**** DATA

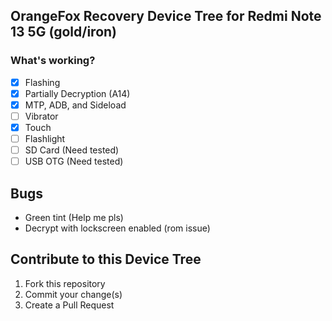 ## OrangeFox Recovery Device Tree for Redmi Note 13 5G (gold/iron)
### What's working?
- [X] Flashing
- [X] Partially Decryption (A14)
- [X] MTP, ADB, and Sideload
- [ ] Vibrator
- [X] Touch
- [ ] Flashlight
- [ ] SD Card (Need tested)
- [ ] USB OTG (Need tested)

## Bugs
- Green tint (Help me pls)
- Decrypt with lockscreen enabled (rom issue)

## Contribute to this Device Tree
1. Fork this repository
2. Commit your change(s)
3. Create a Pull Request

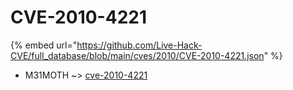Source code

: # CVE-2010-4221
{% embed url="https://github.com/Live-Hack-CVE/full_database/blob/main/cves/2010/CVE-2010-4221.json" %}

* M31MOTH ~> [cve-2010-4221](https://www.alice-snow.ru/2010/database/cve-2010-4221/cve-2010-4221-m31moth)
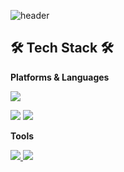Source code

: ![header](https://capsule-render.vercel.app/api?type=waving&color=609926&height=250&section=header&text=아이스%20TEA&fontSize=90&fontAlignY=30&fontColor=ffffff&desc=게임을%20제작하는%20대학원생입니다&descAlignY=60&descAlign=70)


## 🛠 Tech Stack 🛠
**Platforms & Languages** 

<img src="https://img.shields.io/badge/Unity-000000?style=for-the-badge&logo=Unity&logoColor=white">

<img src="https://img.shields.io/badge/C-A8B9CC?style=for-the-badge&logo=C&logoColor=white"> <img src="https://img.shields.io/badge/C Sharp-00599C?style=for-the-badge&logo=C Sharp&logoColor=white">

**Tools**

<a href="https://trello.com/w/ttt948" target="_blank"> <img src="https://img.shields.io/badge/Trello-0052CC?style=for-the-badge&logo=Trello&logoColor=white"> <a href="https://github.com/HunterRabbitKIM" target="_blank"> <img src="https://img.shields.io/badge/GitHub-181717?style=for-the-badge&logo=GitHub&logoColor=white">
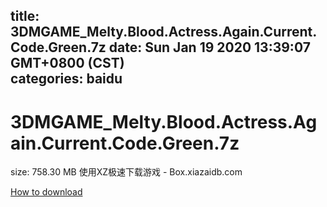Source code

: 
title: 3DMGAME_Melty.Blood.Actress.Again.Current.Code.Green.7z
date: Sun Jan 19 2020 13:39:07 GMT+0800 (CST)    
categories: baidu
---

# 3DMGAME_Melty.Blood.Actress.Again.Current.Code.Green.7z
size: 758.30 MB
 使用XZ极速下载游戏 - Box.xiazaidb.com
 

[How to download](https://bpcam.bemobtrk.com/go/2ceec3aa-1ca2-46d6-b9ff-aaa5c184517c?jno=2760)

********

EXERCISE PROMPT:
Copy word for word the stretch of entries above from the line that has "title: 3DMGAME_Melty.Blood.Actress.Again.Current.Code.Green.7z" through the line that has "使用XZ极速下载游戏 - Box.xiazaidb.com", both ends included, and nothing outside it.

TASK ANSWER:
title: 3DMGAME_Melty.Blood.Actress.Again.Current.Code.Green.7z
date: Sun Jan 19 2020 13:39:07 GMT+0800 (CST)    
categories: baidu
---

# 3DMGAME_Melty.Blood.Actress.Again.Current.Code.Green.7z
size: 758.30 MB
 使用XZ极速下载游戏 - Box.xiazaidb.com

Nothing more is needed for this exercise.